Route, juin-Juillet 2014

 

SANS REGRETS

 

Alignées côte à côte, têtes baissées et battant le tempo du temps de leur queue, les vaches broutent les hautes herbes. Le retour, pour quelques jours, d’un plein temps d’été ensoleillé, redonne de l’ampleur aux feuillages. Un chevreuil traverse d’un grand bond le champ (c’est un adulte bien cornu, et plus farouche que ces jeunes inconscients qu’on croise en ce moment sur la route et qui souvent daignent à peine s’écarter au passage de la voiture). Jeux d’ombres sur les façades et sur la route. Plein soleil. Plein épanouissement de l’année. C’est aujourd’hui le jour le plus long, mais on ne ressent pas cela comme une ligne de crête après laquelle il n’y aurait plus qu’à dégringoler (ce que vont pourtant faire les jours déjà déclinants) mais plutôt comme une porte d’entrée. Ici s’ouvre le large corridor des jours les plus longs. À main droite une corneille attaque un milan. Ici la route est maculée de sang. On ne sait pas quel accident a eu lieu ici, quel animal s’est fait percuter : il y a simplement cette grande flaque de sang rouge cerise.
À propos de cerises, celles de Presle sont bien rouges, qui font crier les enfants et les oiseaux. Trois hirondelles bavardent sur un fil. Le grand figuier de Presle est recouvert de fruits, lui aussi. Et cet oiseau qui vient de passer entre les branches des châtaigniers en fleurs, je crois bien que c’était le coucou. Je garde en tête sa longue silhouette se grise.
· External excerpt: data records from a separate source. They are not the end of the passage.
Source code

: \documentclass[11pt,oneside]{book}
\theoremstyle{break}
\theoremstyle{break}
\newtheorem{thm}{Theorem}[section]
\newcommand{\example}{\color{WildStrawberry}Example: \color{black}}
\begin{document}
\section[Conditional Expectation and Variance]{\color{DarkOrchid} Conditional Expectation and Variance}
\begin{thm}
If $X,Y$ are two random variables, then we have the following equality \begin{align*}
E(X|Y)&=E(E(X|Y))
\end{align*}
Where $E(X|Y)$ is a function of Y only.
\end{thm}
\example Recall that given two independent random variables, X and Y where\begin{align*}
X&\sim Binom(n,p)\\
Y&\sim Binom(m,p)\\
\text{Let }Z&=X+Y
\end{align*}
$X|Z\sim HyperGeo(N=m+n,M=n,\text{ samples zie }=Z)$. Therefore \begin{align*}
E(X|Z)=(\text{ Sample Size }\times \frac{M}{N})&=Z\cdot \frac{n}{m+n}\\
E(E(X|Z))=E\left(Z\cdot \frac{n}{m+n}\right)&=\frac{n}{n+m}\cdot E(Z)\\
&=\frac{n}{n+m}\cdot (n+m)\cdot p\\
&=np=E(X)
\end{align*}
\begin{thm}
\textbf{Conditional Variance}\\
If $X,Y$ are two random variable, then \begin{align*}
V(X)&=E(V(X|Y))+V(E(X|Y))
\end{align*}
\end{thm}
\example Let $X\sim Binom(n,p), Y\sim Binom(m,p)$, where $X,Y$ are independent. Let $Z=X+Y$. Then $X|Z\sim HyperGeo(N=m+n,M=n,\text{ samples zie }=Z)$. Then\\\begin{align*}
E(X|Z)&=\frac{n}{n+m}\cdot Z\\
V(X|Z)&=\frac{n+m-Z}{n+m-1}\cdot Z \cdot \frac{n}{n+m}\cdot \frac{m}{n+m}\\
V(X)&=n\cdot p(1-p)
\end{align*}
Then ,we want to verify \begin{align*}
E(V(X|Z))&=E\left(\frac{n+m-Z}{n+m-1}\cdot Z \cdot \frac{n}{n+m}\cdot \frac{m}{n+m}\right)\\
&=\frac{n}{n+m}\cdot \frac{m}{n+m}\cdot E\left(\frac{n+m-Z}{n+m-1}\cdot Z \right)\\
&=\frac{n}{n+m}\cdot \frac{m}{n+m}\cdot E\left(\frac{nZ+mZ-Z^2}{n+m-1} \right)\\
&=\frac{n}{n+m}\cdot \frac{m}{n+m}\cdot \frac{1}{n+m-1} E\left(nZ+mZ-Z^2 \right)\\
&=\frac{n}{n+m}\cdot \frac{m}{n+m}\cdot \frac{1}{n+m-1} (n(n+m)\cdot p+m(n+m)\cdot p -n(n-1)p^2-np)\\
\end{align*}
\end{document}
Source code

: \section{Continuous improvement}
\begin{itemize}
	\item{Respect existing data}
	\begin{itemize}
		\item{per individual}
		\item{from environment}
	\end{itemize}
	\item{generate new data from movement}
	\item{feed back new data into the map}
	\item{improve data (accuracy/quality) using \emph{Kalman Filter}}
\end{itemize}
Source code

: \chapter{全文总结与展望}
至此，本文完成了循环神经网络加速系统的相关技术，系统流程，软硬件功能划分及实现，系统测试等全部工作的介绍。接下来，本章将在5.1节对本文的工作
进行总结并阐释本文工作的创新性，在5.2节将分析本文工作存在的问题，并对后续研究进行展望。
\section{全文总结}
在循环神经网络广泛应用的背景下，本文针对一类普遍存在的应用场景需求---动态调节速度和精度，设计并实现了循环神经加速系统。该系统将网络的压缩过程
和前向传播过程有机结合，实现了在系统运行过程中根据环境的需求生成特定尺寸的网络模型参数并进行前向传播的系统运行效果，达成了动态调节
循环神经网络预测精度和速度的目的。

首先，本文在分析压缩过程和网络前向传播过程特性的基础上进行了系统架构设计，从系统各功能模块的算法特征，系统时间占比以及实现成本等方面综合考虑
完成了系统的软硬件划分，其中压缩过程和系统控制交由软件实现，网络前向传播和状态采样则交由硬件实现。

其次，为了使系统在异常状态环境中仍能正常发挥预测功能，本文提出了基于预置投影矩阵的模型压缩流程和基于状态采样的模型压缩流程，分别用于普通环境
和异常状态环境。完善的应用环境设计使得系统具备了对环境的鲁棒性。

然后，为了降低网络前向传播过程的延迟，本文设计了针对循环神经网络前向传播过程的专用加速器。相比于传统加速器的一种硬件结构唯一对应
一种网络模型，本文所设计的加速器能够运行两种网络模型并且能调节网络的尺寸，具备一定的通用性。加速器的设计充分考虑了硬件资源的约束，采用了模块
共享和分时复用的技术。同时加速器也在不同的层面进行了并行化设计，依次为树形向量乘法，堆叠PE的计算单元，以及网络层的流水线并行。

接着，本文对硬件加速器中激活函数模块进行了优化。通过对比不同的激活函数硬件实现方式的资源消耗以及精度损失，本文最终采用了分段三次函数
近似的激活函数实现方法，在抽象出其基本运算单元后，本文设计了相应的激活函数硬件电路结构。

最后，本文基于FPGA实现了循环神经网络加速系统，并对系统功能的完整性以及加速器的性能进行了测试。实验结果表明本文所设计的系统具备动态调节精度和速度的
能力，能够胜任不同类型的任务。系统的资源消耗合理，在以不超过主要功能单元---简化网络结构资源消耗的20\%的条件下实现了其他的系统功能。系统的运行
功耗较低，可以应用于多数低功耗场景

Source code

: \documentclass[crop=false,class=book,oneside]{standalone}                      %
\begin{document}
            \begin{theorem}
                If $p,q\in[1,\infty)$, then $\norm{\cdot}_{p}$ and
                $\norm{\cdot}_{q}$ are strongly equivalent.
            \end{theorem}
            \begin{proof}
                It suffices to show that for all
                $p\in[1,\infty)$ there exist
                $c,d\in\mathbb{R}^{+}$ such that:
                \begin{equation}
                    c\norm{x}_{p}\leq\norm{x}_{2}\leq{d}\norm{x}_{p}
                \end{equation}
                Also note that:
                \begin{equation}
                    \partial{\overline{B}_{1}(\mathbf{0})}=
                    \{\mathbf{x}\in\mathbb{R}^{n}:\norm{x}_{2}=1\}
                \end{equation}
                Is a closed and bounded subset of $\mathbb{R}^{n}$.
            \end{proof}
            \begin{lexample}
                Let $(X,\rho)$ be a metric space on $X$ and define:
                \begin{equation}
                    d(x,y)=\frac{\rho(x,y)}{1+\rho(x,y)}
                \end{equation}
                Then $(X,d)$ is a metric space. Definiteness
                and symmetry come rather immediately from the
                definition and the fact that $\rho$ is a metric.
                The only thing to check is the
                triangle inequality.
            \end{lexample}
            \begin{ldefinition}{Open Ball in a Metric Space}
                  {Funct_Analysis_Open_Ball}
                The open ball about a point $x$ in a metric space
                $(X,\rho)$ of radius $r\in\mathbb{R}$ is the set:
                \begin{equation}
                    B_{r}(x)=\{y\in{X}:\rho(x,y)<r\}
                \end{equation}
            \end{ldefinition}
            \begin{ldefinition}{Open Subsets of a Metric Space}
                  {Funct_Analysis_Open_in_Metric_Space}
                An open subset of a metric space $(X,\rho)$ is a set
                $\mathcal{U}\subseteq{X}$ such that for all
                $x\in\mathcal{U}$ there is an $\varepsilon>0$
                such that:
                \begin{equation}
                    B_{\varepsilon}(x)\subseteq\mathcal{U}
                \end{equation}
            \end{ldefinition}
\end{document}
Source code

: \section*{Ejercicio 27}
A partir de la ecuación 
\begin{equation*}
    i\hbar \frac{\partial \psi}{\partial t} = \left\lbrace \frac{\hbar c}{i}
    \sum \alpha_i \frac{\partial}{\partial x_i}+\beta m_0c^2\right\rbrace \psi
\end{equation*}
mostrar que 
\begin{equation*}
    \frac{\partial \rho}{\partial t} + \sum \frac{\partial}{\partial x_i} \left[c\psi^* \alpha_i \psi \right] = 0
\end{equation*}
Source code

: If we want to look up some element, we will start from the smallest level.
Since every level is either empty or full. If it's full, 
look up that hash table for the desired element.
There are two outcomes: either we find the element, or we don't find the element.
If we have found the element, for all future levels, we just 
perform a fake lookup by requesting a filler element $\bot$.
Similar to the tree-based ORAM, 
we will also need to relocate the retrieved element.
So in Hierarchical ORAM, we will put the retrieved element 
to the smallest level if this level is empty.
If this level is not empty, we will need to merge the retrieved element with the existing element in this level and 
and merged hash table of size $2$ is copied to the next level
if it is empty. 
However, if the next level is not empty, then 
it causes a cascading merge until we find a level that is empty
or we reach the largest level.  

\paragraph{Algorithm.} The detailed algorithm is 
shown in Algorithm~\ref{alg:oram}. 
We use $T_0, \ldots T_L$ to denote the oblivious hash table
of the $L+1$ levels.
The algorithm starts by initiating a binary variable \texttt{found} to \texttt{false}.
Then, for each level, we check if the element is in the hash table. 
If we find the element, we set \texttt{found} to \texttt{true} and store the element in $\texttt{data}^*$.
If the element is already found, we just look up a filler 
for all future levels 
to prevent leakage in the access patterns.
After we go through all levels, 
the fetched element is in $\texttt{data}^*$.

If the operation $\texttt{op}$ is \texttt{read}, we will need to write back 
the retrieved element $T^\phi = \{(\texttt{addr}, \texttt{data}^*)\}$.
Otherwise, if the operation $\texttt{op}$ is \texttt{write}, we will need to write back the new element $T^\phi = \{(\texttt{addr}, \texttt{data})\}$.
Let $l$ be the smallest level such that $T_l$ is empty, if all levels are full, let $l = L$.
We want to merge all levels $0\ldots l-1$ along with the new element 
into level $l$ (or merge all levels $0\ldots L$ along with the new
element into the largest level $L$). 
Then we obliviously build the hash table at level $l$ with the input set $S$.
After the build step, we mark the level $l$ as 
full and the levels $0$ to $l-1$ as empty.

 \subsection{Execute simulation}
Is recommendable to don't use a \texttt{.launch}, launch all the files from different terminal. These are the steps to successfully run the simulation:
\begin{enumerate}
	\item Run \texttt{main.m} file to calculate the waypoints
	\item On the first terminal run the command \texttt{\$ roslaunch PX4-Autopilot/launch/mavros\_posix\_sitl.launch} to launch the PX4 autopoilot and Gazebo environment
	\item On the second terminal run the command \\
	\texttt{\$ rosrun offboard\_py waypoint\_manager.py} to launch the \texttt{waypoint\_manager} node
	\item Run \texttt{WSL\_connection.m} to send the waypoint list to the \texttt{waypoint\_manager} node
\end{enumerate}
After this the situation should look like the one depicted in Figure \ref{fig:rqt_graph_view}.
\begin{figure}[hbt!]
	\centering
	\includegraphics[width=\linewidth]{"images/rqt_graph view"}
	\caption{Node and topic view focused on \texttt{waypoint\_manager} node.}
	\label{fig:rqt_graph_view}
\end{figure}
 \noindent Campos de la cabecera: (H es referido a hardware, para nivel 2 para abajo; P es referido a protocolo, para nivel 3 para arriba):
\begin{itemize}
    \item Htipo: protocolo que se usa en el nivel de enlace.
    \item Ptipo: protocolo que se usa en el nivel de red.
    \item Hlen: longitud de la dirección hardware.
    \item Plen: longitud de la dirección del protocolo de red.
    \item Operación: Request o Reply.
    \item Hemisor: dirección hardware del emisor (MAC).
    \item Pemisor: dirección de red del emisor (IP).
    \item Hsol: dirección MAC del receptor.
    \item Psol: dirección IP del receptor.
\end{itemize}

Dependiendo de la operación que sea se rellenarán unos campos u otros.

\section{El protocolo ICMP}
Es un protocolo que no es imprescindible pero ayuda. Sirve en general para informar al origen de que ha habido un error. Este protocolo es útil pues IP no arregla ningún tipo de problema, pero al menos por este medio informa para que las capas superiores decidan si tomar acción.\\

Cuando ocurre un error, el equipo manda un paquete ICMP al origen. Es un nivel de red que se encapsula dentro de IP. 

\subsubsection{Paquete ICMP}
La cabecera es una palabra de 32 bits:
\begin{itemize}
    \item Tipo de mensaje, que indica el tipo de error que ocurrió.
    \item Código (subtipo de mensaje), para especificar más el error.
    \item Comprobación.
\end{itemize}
Je voudrais garder en tête toute cette longue silhouette grise de la route et pouvoir la refaire de mémoire comme on rejoue un morceau d’accordéon sans instrument, discrètement, pour s’entraîner et presque sans bouger les doigts, pendant un moment d’ennui. Un jour je ne pourrai plus rouler. La route de ma vallée me sera aussi inaccessible que celle que je parcourais jadis, avec parfois quels éblouissements, entre Balata et Rémire, en Guyane. Mais je pourrais encore peut-être quelque temps en fredonner pour moi seul la mélodie.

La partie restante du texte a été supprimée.